Minato launched counter-tornadoes. The shriek of wind tore the air. The platform listed violently under the atmospheric pressure. Even Argentius squinted against the relentless sandblasting.
Nathan exploded with Lightning Aspect, leaving bright afterimages as he intercepted the charge. Lives were traded like currency.
Then, his world froze. Among the energy streams feeding [Death Leech], he tasted the essence of the disciples dying behind him.
His lips trembled. “No. No, no! Not that!”
The description said "fallen enemies." Why?
Because they are obstacles, Nathan. Darkan’s voice echoed—a figment of fracturing sanity. His Master couldn't know about [Death Leech].
He had always exploited the System's loopholes. Now, the System was exploiting him. Its definition of "enemy" was flexible—just like his interpretation of skill descriptions.
Anyone who hindered him, anyone who became a burden, was an "enemy." The energy of the allies he failed rushed into him.
He froze. A single, fatal second.
An attack slipped past. Zeryn raised his blade, but too slow. A hole punched through his hand and shoulder. Overexertion forced a spray of blood from his lips.
Nathan snapped back, body registering the terrifying feedback.
[Battle Trance] stuttered—fast, slow, gone. Stacks reset.
He ground his teeth, burning the last of his lightning essence to counter. Body steaming, he materialized beside his friend.
“Status?” Nathan demanded, voice tight.
“I’m spent, Nate,” Zeryn rasped, wincing as residual energy gnawed at his wound. “I can’t fight. I know I can't stop you, but think. You always have a choice.”
Nathan ignored the bombardment.
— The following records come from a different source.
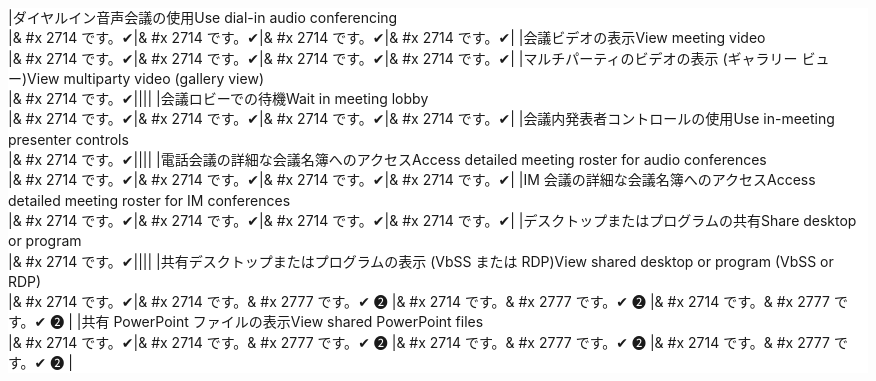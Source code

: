 |<span data-ttu-id="4a0bc-347">ダイヤルイン音声会議の使用</span><span class="sxs-lookup"><span data-stu-id="4a0bc-347">Use dial-in audio conferencing</span></span>  <br/> |<span data-ttu-id="4a0bc-348">& #x 2714 です。</span><span class="sxs-lookup"><span data-stu-id="4a0bc-348">&#x2714;</span></span>|<span data-ttu-id="4a0bc-349">& #x 2714 です。</span><span class="sxs-lookup"><span data-stu-id="4a0bc-349">&#x2714;</span></span>|<span data-ttu-id="4a0bc-350">& #x 2714 です。</span><span class="sxs-lookup"><span data-stu-id="4a0bc-350">&#x2714;</span></span>|<span data-ttu-id="4a0bc-351">& #x 2714 です。</span><span class="sxs-lookup"><span data-stu-id="4a0bc-351">&#x2714;</span></span>|
|<span data-ttu-id="4a0bc-352">会議ビデオの表示</span><span class="sxs-lookup"><span data-stu-id="4a0bc-352">View meeting video</span></span>  <br/> |<span data-ttu-id="4a0bc-353">& #x 2714 です。</span><span class="sxs-lookup"><span data-stu-id="4a0bc-353">&#x2714;</span></span>|<span data-ttu-id="4a0bc-354">& #x 2714 です。</span><span class="sxs-lookup"><span data-stu-id="4a0bc-354">&#x2714;</span></span>|<span data-ttu-id="4a0bc-355">& #x 2714 です。</span><span class="sxs-lookup"><span data-stu-id="4a0bc-355">&#x2714;</span></span>|<span data-ttu-id="4a0bc-356">& #x 2714 です。</span><span class="sxs-lookup"><span data-stu-id="4a0bc-356">&#x2714;</span></span>|
|<span data-ttu-id="4a0bc-357">マルチパーティのビデオの表示 (ギャラリー ビュー)</span><span class="sxs-lookup"><span data-stu-id="4a0bc-357">View multiparty video (gallery view)</span></span>  <br/> |<span data-ttu-id="4a0bc-358">& #x 2714 です。</span><span class="sxs-lookup"><span data-stu-id="4a0bc-358">&#x2714;</span></span>||||
|<span data-ttu-id="4a0bc-359">会議ロビーでの待機</span><span class="sxs-lookup"><span data-stu-id="4a0bc-359">Wait in meeting lobby</span></span>  <br/> |<span data-ttu-id="4a0bc-360">& #x 2714 です。</span><span class="sxs-lookup"><span data-stu-id="4a0bc-360">&#x2714;</span></span>|<span data-ttu-id="4a0bc-361">& #x 2714 です。</span><span class="sxs-lookup"><span data-stu-id="4a0bc-361">&#x2714;</span></span>|<span data-ttu-id="4a0bc-362">& #x 2714 です。</span><span class="sxs-lookup"><span data-stu-id="4a0bc-362">&#x2714;</span></span>|<span data-ttu-id="4a0bc-363">& #x 2714 です。</span><span class="sxs-lookup"><span data-stu-id="4a0bc-363">&#x2714;</span></span>|
|<span data-ttu-id="4a0bc-364">会議内発表者コントロールの使用</span><span class="sxs-lookup"><span data-stu-id="4a0bc-364">Use in-meeting presenter controls</span></span>  <br/> |<span data-ttu-id="4a0bc-365">& #x 2714 です。</span><span class="sxs-lookup"><span data-stu-id="4a0bc-365">&#x2714;</span></span>||||
|<span data-ttu-id="4a0bc-366">電話会議の詳細な会議名簿へのアクセス</span><span class="sxs-lookup"><span data-stu-id="4a0bc-366">Access detailed meeting roster for audio conferences</span></span>  <br/> |<span data-ttu-id="4a0bc-367">& #x 2714 です。</span><span class="sxs-lookup"><span data-stu-id="4a0bc-367">&#x2714;</span></span>|<span data-ttu-id="4a0bc-368">& #x 2714 です。</span><span class="sxs-lookup"><span data-stu-id="4a0bc-368">&#x2714;</span></span>|<span data-ttu-id="4a0bc-369">& #x 2714 です。</span><span class="sxs-lookup"><span data-stu-id="4a0bc-369">&#x2714;</span></span>|<span data-ttu-id="4a0bc-370">& #x 2714 です。</span><span class="sxs-lookup"><span data-stu-id="4a0bc-370">&#x2714;</span></span>|
|<span data-ttu-id="4a0bc-371">IM 会議の詳細な会議名簿へのアクセス</span><span class="sxs-lookup"><span data-stu-id="4a0bc-371">Access detailed meeting roster for IM conferences</span></span>  <br/> |<span data-ttu-id="4a0bc-372">& #x 2714 です。</span><span class="sxs-lookup"><span data-stu-id="4a0bc-372">&#x2714;</span></span>|<span data-ttu-id="4a0bc-373">& #x 2714 です。</span><span class="sxs-lookup"><span data-stu-id="4a0bc-373">&#x2714;</span></span>|<span data-ttu-id="4a0bc-374">& #x 2714 です。</span><span class="sxs-lookup"><span data-stu-id="4a0bc-374">&#x2714;</span></span>|<span data-ttu-id="4a0bc-375">& #x 2714 です。</span><span class="sxs-lookup"><span data-stu-id="4a0bc-375">&#x2714;</span></span>|
|<span data-ttu-id="4a0bc-376">デスクトップまたはプログラムの共有</span><span class="sxs-lookup"><span data-stu-id="4a0bc-376">Share desktop or program</span></span>  <br/> |<span data-ttu-id="4a0bc-377">& #x 2714 です。</span><span class="sxs-lookup"><span data-stu-id="4a0bc-377">&#x2714;</span></span>||||
|<span data-ttu-id="4a0bc-378">共有デスクトップまたはプログラムの表示 (VbSS または RDP)</span><span class="sxs-lookup"><span data-stu-id="4a0bc-378">View shared desktop or program (VbSS or RDP)</span></span>  <br/> |<span data-ttu-id="4a0bc-379">& #x 2714 です。</span><span class="sxs-lookup"><span data-stu-id="4a0bc-379">&#x2714;</span></span>|<span data-ttu-id="4a0bc-380">& #x 2714 です。& #x 2777 です。</span><span class="sxs-lookup"><span data-stu-id="4a0bc-380">&#x2714; &#x2777;</span></span> |<span data-ttu-id="4a0bc-381">& #x 2714 です。& #x 2777 です。</span><span class="sxs-lookup"><span data-stu-id="4a0bc-381">&#x2714; &#x2777;</span></span> |<span data-ttu-id="4a0bc-382">& #x 2714 です。& #x 2777 です。</span><span class="sxs-lookup"><span data-stu-id="4a0bc-382">&#x2714; &#x2777;</span></span> |
|<span data-ttu-id="4a0bc-383">共有 PowerPoint ファイルの表示</span><span class="sxs-lookup"><span data-stu-id="4a0bc-383">View shared PowerPoint files</span></span>  <br/> |<span data-ttu-id="4a0bc-384">& #x 2714 です。</span><span class="sxs-lookup"><span data-stu-id="4a0bc-384">&#x2714;</span></span>|<span data-ttu-id="4a0bc-385">& #x 2714 です。& #x 2777 です。</span><span class="sxs-lookup"><span data-stu-id="4a0bc-385">&#x2714; &#x2777;</span></span> |<span data-ttu-id="4a0bc-386">& #x 2714 です。& #x 2777 です。</span><span class="sxs-lookup"><span data-stu-id="4a0bc-386">&#x2714; &#x2777;</span></span> |<span data-ttu-id="4a0bc-387">& #x 2714 です。& #x 2777 です。</span><span class="sxs-lookup"><span data-stu-id="4a0bc-387">&#x2714; &#x2777;</span></span> |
He swatted a projectile that breached the barrier without looking, gaze fixed on Zeryn. Slowly, his eyes drifted to the disciples huddled behind them.
Elen met his gaze. “Are you leaving us?”
Panic rippled through the column. The weight of their stares settled on him—a physical, crushing burden.
Crash! A section of the platform sheared off. Machinery hissed and sparked. The mana dome flickered, dying.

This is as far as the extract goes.